4. La alegría de la misericordia
El tono festivo de la misericordia es una constante de la Buena Nueva. Es la fiesta a
la que convoca el Padre misericordioso a la vuelta del hijo pródigo. La fiesta a la que no deja
de invitar al hijo mayor, que en algún momento quiso quedar al margen de la lógica
indulgente y renovadora del Padre. Precisamente por ello es el Evangelio de la misericordia.
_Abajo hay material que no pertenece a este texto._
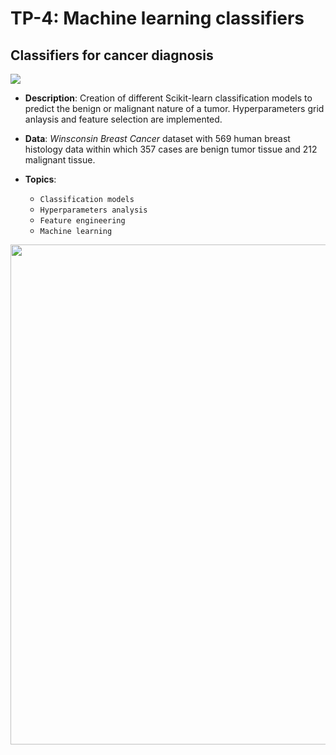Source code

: # TP-4: Machine learning classifiers

## Classifiers for cancer diagnosis
[![](https://img.shields.io/badge/Source%20Code-TP%204-f55?style=for-the-badge&logo=jupyter&logoColor=white)](https://github.com/Alejandro-ZZ/Machine-Learning-UNS/blob/master/TP-4/4_Classifiers_cancer_diagnosis.ipynb)

* **Description**: Creation of different Scikit-learn classification models to predict the benign or malignant nature of a tumor. Hyperparameters grid anlaysis and feature selection are implemented.

* **Data**: *Winsconsin Breast Cancer* dataset with 569 human breast histology data within which 357 cases are benign tumor tissue and 212 malignant tissue.

* **Topics**:
  - `Classification models`
  - `Hyperparameters analysis`
  - `Feature engineering`
  - `Machine learning`

<p align="center">
<img src="https://github.com/Alejandro-ZZ/Machine-Learning-UNS/assets/71833624/9ff373ed-ee86-4dad-b1eb-cb38aa366a94" height="800">
</p>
Con razón el Papa Francisco nos ha recordado que las parábolas de la misericordia presentan
a Dios “siempre lleno de alegría, sobre todo cuando perdona. En ellas encontramos el núcleo
del Evangelio y de nuestra fe, porque la misericordia se muestra como la fuerza que todo
vence, que llena de amor el corazón y que consuela con el perdón” (Misericordiae vultus,
n.9).
San Agustín, hablando sobre la catequesis, en un texto dedicado precisamente a ella,
justificaba la necesidad de que el catequista estuviera siempre impulsado por la alegría. Se
trataba de identificar “de qué manera se puede conseguir que el catequista trabaje siempre
con alegría; porque cuanto mayor sea ésta, tanto más acepto será su trabajo”. Y definía: “Un
precepto claro tenemos sobre este punto; porque si la limosna corporal quiere Dios que se dé
de buena gana, cuánto más la espiritual. Mas, para tener esta alegría debemos acogernos a la
misericordia de aquel que nos la manda. Hablemos, pues, primero de la narración, después
de los preceptos y de la exhortación, y finalmente de la manera de alcanzar esta alegría” (De
catechizandis rudibus, n. 4). Este itinerario sigue siendo vigente en el acompañamiento de la
fe. La actitud sobre la misericordia no puede ser ni altanera ni fingida. Su espíritu evangélico
debe notarse en la fuerza de generar alegría. Y justamente el experimentar la misericordia
divina en la propia vida es el punto de partida del regocijo interior que el catequista está
llamado a transmitir.
Se trata, pues, de incorporar una catequesis sobre la misericordia que sea también una
catequesis misericordiosa y una catequesis que mueva a la misericordia. Esta hará crecer al
catequista, hará crecer al catequizado y edificará a la Iglesia. Para el catequista, esto
constituye una oportunidad preciosa de vivir su fe con intensidad y de reconocer la belleza
de su vocación en la comunidad creyente.